On somewhat related lines, Aidan Chatwin-Davies and I proved a version of something I had long suspected: that the cosmic no-hair theorem, saying that a universe with a positive cosmological constant will asymptote toward de Sitter space, can be thought of entropically. Entropy increases, and the approach to de Sitter is a kind of equilibration. We used the "Q-screen" formalism of Bousso and Engelhardt.

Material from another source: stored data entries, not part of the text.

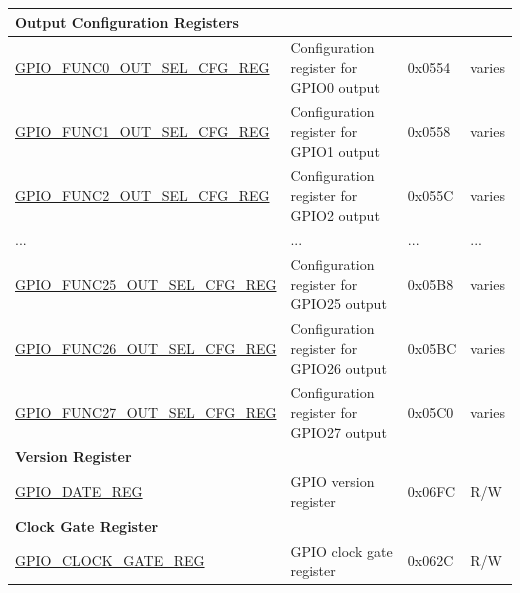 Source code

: \begin{longtable}{ | p{5.8cm} | p{7.2cm} | p{1.3cm} | p{2cm} | }
\multicolumn{4}{|l|}{\textbf{Output Configuration Registers}} \\ \hline
\hyperref[regdesc:GPIOFUNCNOUTSELCFGREG]{GPIO\_FUNC0\_OUT\_SEL\_CFG\_REG} & Configuration register for GPIO0 output & 0x0554 & varies \\ \hline
\hyperref[regdesc:GPIOFUNCNOUTSELCFGREG]{GPIO\_FUNC1\_OUT\_SEL\_CFG\_REG} & Configuration register for GPIO1 output & 0x0558 & varies \\ \hline
\hyperref[regdesc:GPIOFUNCNOUTSELCFGREG]{GPIO\_FUNC2\_OUT\_SEL\_CFG\_REG} & Configuration register for GPIO2 output & 0x055C & varies \\ \hline
...& ... & ... & ... \\ \hline
\hyperref[regdesc:GPIOFUNCNOUTSELCFGREG]{GPIO\_FUNC25\_OUT\_SEL\_CFG\_REG} & Configuration register for GPIO25 output & 0x05B8 & varies \\ \hline
\hyperref[regdesc:GPIOFUNCNOUTSELCFGREG]{GPIO\_FUNC26\_OUT\_SEL\_CFG\_REG} & Configuration register for GPIO26 output & 0x05BC & varies \\ \hline
\hyperref[regdesc:GPIOFUNCNOUTSELCFGREG]{GPIO\_FUNC27\_OUT\_SEL\_CFG\_REG} & Configuration register for GPIO27 output & 0x05C0 & varies \\ \hline

\multicolumn{4}{|l|}{\textbf{Version Register}} \\ \hline
\hyperref[regdesc:GPIOREGDATEREG]{GPIO\_DATE\_REG} & GPIO version register & 0x06FC & R/W \\ \hline

\multicolumn{4}{|l|}{\textbf{Clock Gate Register}} \\ \hline
\hyperref[regdesc:GPIOCLOCKGATEREG]{GPIO\_CLOCK\_GATE\_REG} & GPIO clock gate register & 0x062C & R/W \\ \hline
\end{longtable}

Evidence has gradually been accumulating that quantum gravity is not simply the theory of quantized curved spacetime. There is something nonlocal, holographic, and emergent about it. The most explicit piece of evidence in this direction is the AdS/CFTcorrespondence, which links gravity in an Anti-de Sitter spacetime to quantum field theory on a flat-spacetime boundary. But there are still things about AdS/CFT that we don't fully understand. One extremely intriguing idea, due to Brian Swingle and others, is that the bulk gravity theory could arise from a tensor network, starting with quantum bits on the boundary. I studied this idea with a gaggle of collaborators, concluding in the end that we could put stringent constraints on the most straightforward ways that one might try to implement such a proposal. I remain hopeful that some non-straightforward approach will make the idea work in greater detail. See also this blogpost.

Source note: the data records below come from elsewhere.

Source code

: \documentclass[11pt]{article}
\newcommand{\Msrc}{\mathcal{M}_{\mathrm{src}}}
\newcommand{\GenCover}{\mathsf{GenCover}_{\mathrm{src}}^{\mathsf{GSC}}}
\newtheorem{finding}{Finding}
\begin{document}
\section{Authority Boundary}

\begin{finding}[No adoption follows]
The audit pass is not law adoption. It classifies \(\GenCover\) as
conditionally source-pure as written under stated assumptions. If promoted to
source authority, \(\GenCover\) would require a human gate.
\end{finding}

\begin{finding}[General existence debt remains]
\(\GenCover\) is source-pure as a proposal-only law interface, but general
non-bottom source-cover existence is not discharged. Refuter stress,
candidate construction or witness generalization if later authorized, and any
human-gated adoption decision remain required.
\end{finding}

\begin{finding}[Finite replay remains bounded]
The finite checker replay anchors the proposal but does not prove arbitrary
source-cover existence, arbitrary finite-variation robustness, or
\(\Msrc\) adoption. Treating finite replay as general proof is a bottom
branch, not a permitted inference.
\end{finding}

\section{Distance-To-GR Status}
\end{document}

It's harder to be precise when moving away from AdS and toward the real universe, where the cosmological constant is positive. But we can try, and there are some intriguing results that come out of the effort. In one paper we modeled the expansion of the universe as a quantum circuit, suggesting that spacetime is knitted together out of entangled degrees of freedom that were initially unentangled at early times. In another we looked at empty de Sitter space, arguing that features such as the cosmic no-hair theorem could be naturally understood from the quantum-circuit perspective.
- N. Bao, C. Cao, S.M. Carroll, A. Chatwin-Davies, N. Hunter-Jones, J. Pollack, G.N. Remmen, 2015, "Consistency Conditions for an AdS/MERA Correspondence," arxiv:1504.06632. [arXiv, inSPIRE]

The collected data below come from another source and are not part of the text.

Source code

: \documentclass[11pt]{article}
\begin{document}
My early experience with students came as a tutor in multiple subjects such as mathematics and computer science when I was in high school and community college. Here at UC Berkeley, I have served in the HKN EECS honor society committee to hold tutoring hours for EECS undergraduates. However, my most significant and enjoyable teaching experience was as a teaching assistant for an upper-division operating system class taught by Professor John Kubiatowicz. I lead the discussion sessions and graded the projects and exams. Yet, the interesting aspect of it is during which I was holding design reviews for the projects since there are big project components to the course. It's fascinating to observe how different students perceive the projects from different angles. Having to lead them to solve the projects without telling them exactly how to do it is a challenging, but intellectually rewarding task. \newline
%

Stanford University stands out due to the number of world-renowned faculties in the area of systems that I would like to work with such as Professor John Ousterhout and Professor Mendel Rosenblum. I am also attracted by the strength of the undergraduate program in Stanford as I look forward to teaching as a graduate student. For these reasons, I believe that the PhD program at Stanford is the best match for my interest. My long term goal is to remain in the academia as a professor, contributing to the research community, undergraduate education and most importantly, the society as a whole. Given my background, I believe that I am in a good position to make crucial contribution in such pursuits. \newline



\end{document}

- N. Bao, C. Cao, S.M. Carroll, and L. McAllister, 2017, "Quantum Circuit Cosmology: The Expansion of the Universe Since the First Qubit," arxiv:1702.06959. [arXiv, inSPIRE]
- N. Bao, C. Cao, S.M. Carroll, and A. Chatwin-Davies, 2017, "De Sitter Space as a Tensor Network: Cosmic No-Hair, Complementarity, and Complexity," arxiv:1709.03513. [arXiv, inSPIRE]
Time and the Universe
Microscopic laws of physics are essentially time-reversal invariant, but macroscopic thermodynamics exhibits a profound time-asymmetry; entropy typically increases in closed systems. This intriguing feature of the real world has a cosmological origin: the entropy of the early universe was fantastically small. After a century of effort, it has been difficult to explain this arrow of time without assuming time-asymmetric boundary conditions. Jennifer Chen and I have suggested a simple scenario in which increasing entropy is natural, based on the idea that the entropy can increase without bound (there is no equilibrium state) and that the way entropy increases is by creating universes like our own. In our picture, any generic state first evolves to an empty de Sitter phase; the small temperature of de Sitter allows for fluctuations into a proto-inflationary configuration, which grows and reheats into a conventional Big-Bang spacetime. The same thing happens in the far past, but with a reversed arrow of time. On ultra-large scales, therefore, entropy is growing without bound in the asymptotic future and past. You can read more in this Scientific American article.
- S.M. Carroll and J. Chen, 2004, "Spontaneous Inflation and the Origin of the Arrow of Time'', hep-th/0410270. [arXiv, inSPIRE]
- S.M. Carroll and J. Chen, 2005, "Does Inflation Provide Natural Initial Conditions for the Universe?," gr-qc/0505037. [arXiv; inSPIRE]
- S.M. Carroll, 2008, "What if Time Really Exists?" arxiv:0811.3772. [arXiv, inSPIRE]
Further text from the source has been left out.